Closed dktapps closed 2 years ago

dktapps commented 2 years ago

Describe the bug

    },
    "main": {
      "description": "The fully-qualified name of the main class that extends PluginBase",
      "pattern": "([A-Za-z_]\\w+\\\\)*([A-Za-z_]\\w+)",
      "type": "string"
    },

This schema causes the following code to be generated:

                    if (is_string($value) && !preg_match('/([A-Za-z_]\w+\\)*([A-Za-z_]\w+)/', $value)) {
                        $this->_errorRegistry->addError(new \PHPModelGenerator\Exception\String\PatternException($value ?? null, ...array (
  0 => 'main',
  1 => '([A-Za-z_]\\w+\\\\)*([A-Za-z_]\\w+)',
)));
                    }

                return $value;
            }

This pattern is meant to allow backslashes, hence the 4 \\\\ (to match the literal backslash character).

You can see that the backslash given to preg_match() is incorrectly escaped: there are only 2 backslashes in the resulting string, which is interpreted by PHP as a single backslash even in a single-quoted string.

Expected behavior The backslash pattern above should be correctly escaped.

Schema plugin-schema.json.txt

Version: 0.21.0

dktapps commented 2 years ago

Digging, seems like this is quite an inconvenient problem to solve. My solution would be to embed the patterns as base64 blobs instead of as bare strings, and then generate code like preg_match(base64_decode('AAAAAAA===')) instead, so that PHP string escaping doesn't get a chance to screw anything up.

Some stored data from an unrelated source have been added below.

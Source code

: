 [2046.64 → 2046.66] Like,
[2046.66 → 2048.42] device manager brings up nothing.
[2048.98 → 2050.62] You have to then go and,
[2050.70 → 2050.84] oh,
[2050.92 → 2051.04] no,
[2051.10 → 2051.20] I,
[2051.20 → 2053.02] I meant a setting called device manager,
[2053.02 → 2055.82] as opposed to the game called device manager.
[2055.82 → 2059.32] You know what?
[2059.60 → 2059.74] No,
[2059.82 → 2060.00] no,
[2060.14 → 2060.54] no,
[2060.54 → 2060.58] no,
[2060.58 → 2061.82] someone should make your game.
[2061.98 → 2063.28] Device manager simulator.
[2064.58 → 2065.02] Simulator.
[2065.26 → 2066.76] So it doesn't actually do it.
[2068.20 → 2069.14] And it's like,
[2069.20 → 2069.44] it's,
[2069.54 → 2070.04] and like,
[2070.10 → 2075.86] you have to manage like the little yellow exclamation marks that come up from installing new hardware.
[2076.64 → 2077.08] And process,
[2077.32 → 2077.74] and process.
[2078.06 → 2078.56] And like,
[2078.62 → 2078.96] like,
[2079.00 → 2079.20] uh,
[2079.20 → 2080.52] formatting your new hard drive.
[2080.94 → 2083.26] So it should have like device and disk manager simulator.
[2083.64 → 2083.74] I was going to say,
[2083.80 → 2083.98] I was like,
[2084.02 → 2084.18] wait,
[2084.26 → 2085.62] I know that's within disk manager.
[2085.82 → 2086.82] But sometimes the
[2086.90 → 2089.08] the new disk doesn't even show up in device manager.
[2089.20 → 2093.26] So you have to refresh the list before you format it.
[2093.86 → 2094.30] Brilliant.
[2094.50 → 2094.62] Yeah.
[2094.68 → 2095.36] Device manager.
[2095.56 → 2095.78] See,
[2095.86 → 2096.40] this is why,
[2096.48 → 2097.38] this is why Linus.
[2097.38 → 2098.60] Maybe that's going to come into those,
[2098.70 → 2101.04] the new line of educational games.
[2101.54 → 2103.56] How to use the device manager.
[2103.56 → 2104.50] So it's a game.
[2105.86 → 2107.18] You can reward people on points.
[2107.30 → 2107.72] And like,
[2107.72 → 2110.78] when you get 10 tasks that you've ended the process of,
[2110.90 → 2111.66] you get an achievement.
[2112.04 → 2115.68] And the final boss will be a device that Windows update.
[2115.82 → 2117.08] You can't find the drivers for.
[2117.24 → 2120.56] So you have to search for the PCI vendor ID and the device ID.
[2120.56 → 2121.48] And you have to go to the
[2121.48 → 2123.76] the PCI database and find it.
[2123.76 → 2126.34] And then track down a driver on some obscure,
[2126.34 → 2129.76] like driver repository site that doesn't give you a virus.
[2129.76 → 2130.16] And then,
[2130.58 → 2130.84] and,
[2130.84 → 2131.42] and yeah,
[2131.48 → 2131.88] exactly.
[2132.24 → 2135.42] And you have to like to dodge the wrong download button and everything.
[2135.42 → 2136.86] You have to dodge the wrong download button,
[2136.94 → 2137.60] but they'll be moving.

wol-soft commented 2 years ago

Hi @dktapps

Thanks for the report! I'll have a look into it later.

wol-soft commented 2 years ago

After some testig I've adopted your idea of using encoded strings rather than the regular expression itself in the generated code. I've also added a test case including a regular expression with backslashes´and forward slashes to test escaping and the en-/decoding.

dktapps commented 2 years ago

Additional escaping shouldn't be needed at all if you base64, no? It's only needed in the first place to prevent PHP interpreting it differently as a const string.

wol-soft commented 2 years ago

Yeah I thought the same way first but it's wrong (compare https://3v4l.org/YLRvS which matches a single backslash).

Also forward slashes must be escaped as they are used as delimiter of the regular expression.

dktapps commented 2 years ago

In the sample I gave, the 4 backslashes are intended to match 1 backslash (JSON \\\\ resolves to \\ when decoded, passed to PCRE, which then turns it into literal \). I'm just wondering if that might break something.

Also forward slashes must be escaped as they are used as delimiter of the regular expression.

preg_quote() might be better for that (specifically intended for purpose), though I don't suppose it matters much.

dktapps commented 2 years ago

I just tested dev-master with my schema + data and it works.. I'll never understand this godawful mess of backslashes. Thank you for the fix.

wol-soft commented 2 years ago

Yeah escaping is always hard, in this case on three layers. The JSON Schema, the PHP code and the PCRE engine. Glad it works now as expected.

wol-soft commented 2 years ago

I've thought about it again and you are absolutely right.

Four backslashes in the JSON mean two backslashes in the regular expression due to JSON escaping. Two backslashes in the regular expression must match one backslash in the tested string due to PCRE escaping. In the current implementation four backslashes in the JSON match two backslashes in the tested string which is wrong. It's so obscure.